Friday, January 9, 2015

Interlude 9: Let's Go Dark


Katya-R0910 is huddled in the fetal position, her legs tucked up in front of her chest, arms wrapped around them. She's holding a pistol in her two hands, the end pointed towards the ceiling of the cabinet. She is not moving, not breathing, not even thinking; she is frozen and still, running on internal battery reserves and terror.



The com network went down thirty-one minutes ago. The screams ended five minutes later.

It's dark inside the supply cabinet. She can feel pipettes and beakers and other equipment behind her, their sharp edges pressing against her back, shoved aside to make room. The door is unlocked. The lock wouldn't help.

Katya is eight years old, in the obsolete Earth reckoning. Her mother told her to stay inside this cabinet until she came back for her. She is eight years old and holding a pistol and trying to believe that it's going to be all right.

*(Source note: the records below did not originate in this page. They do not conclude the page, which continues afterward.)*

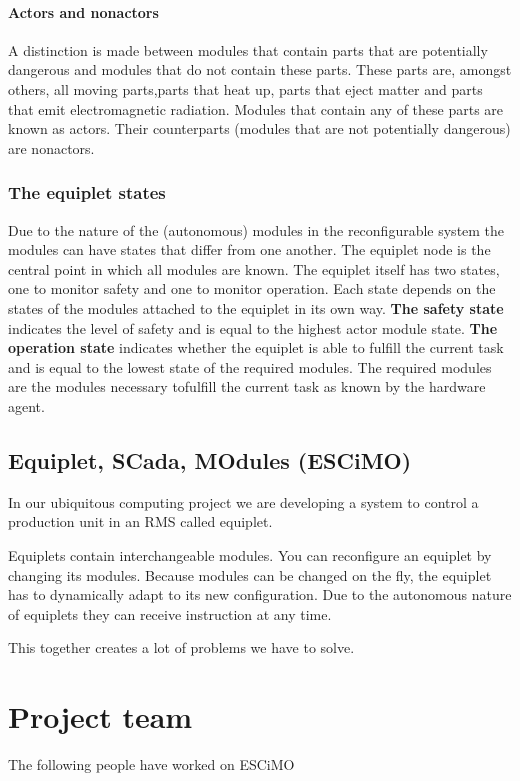 \documentclass[12pt,a4paper]{report}
\begin{document}
\subsubsection{Actors and nonactors}
A distinction is made between modules that contain parts that are potentially dangerous and modules that do not contain these parts. These parts are, amongst others, all moving parts,parts that heat up, parts that eject matter and parts that emit electromagnetic radiation. Modules that contain any of these parts are known as actors. Their counterparts (modules that are not potentially dangerous) are nonactors.\cite{mast_funcional_design}

\subsection{The equiplet states}
Due to the nature of the (autonomous) modules in the reconfigurable system the modules can have states that differ from one another. The equiplet node is the central point in which all modules are known. The equiplet itself has two states, one to monitor safety and one to monitor operation. Each state depends on the states of the modules attached to the equiplet in its own
way.
\textbf{The safety state} indicates the level of safety and is equal to the highest actor module state.
\textbf{The operation state} indicates whether the equiplet is able to fulfill the current task and is equal to the lowest state of the required modules. The required modules are the modules necessary tofulfill the current task as known by the hardware agent.\cite{mast_funcional_design}

\section{Equiplet, SCada, MOdules (ESCiMO)}
In our ubiquitous computing project we are developing a system to control a production unit in an RMS called equiplet. 

Equiplets contain interchangeable modules. 
You can reconfigure an equiplet by changing its modules.
Because modules can be changed on the fly, the equiplet has to dynamically adapt to its new configuration.
Due to the autonomous nature of equiplets they can receive instruction at any time.

This together creates a lot of problems we have to solve.

\chapter{Project team}
The following people have worked on ESCiMO
\end{document}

She hears movement outside, a faint shuffle. She does not move. Her hands grip the pistol tighter.

It might be her mother. She tries to believe that. But she still doesn't move.

“Hey there,” a voice says outside. She has heard the voice before. It's Ira-M8811, a mathematician who works in the lower floors. Ira has always been nice to her, always had a smile for her. But Katya does not respond. “I can see you in there. You don't need to be scared.” Katya grips the pistol tighter.

The cabinet opens. Ira smiles at her. The blood on her hands looks black in the flickering blue emergency lights.

“I didn't want to do it,” Ira says. She might be talking about a harsh review of a litfic, except for the glassy expression in her eyes. “I didn't want to. But they wouldn't stop, they just wouldn't. It was self-defense. They would have killed me if I hadn't killed them first.” Her eyes suddenly lock onto Katya, onto the gun in Katya's trembling hands, pointing at Ira's face. “This is the future, don't you see? We can't win like this. We're just not strong enough, not smart enough, not good enough. We have to become more then we are if humanity is to survive. But there's a price, a terrible price. The Dark Man demands a toll if you wish to travel the road of the stars. Give me that, won't you? You don't want to shoot me. I'm your friend, remember?”

And that's when Katya pulls the trigger.

The ultraviolet pulse blasts away the exterior dermic shell of Ira's face, the fancy synthetics exploding outwards, then digs into the macrocarbon underneath. The laser drills a full ten centimeters into Ira's head, shattering her right eye and badly damaging the left. But Ira doesn't keep her brain inside her skull, and Katya doesn't get a chance to fire a second time.